#### DIRECTIONS:
Exactly the lines from the beginning of the records to the line with "Currently, two official", both ends included, are to be given again, and pictures are to be left out.

[Items listed in a dataset]
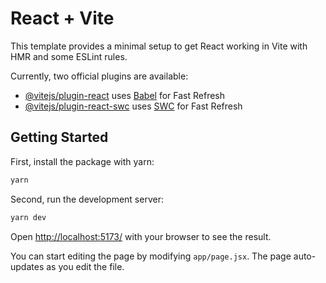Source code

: # React + Vite

This template provides a minimal setup to get React working in Vite with HMR and some ESLint rules.

Currently, two official plugins are available:

- [@vitejs/plugin-react](https://github.com/vitejs/vite-plugin-react/blob/main/packages/plugin-react/README.md) uses [Babel](https://babeljs.io/) for Fast Refresh
- [@vitejs/plugin-react-swc](https://github.com/vitejs/vite-plugin-react-swc) uses [SWC](https://swc.rs/) for Fast Refresh

## Getting Started

First, install the package with yarn:

```bash
yarn
```

Second, run the development server:

```bash
yarn dev
```

Open [http://localhost:5173/](http://localhost:5173/) with your browser to see the result.

You can start editing the page by modifying `app/page.jsx`. The page auto-updates as you edit the file.
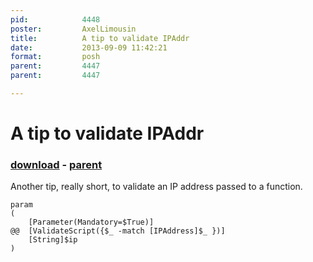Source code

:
 ```yaml
---
pid:            4448
poster:         AxelLimousin
title:          A tip to validate IPAddr
date:           2013-09-09 11:42:21
format:         posh
parent:         4447
parent:         4447

---
```


# A tip to validate IPAddr

### [download](4448.ps1) - [parent](4447.md)

Another tip, really short, to validate an IP address passed to a function.

```posh
param
(
	[Parameter(Mandatory=$True)]
@@	[ValidateScript({$_ -match [IPAddress]$_ })]
	[String]$ip
)
```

#### EXERCISE RESPONSE:
Source code

: # React + Vite

This template provides a minimal setup to get React working in Vite with HMR and some ESLint rules.

Currently, two official plugins are available:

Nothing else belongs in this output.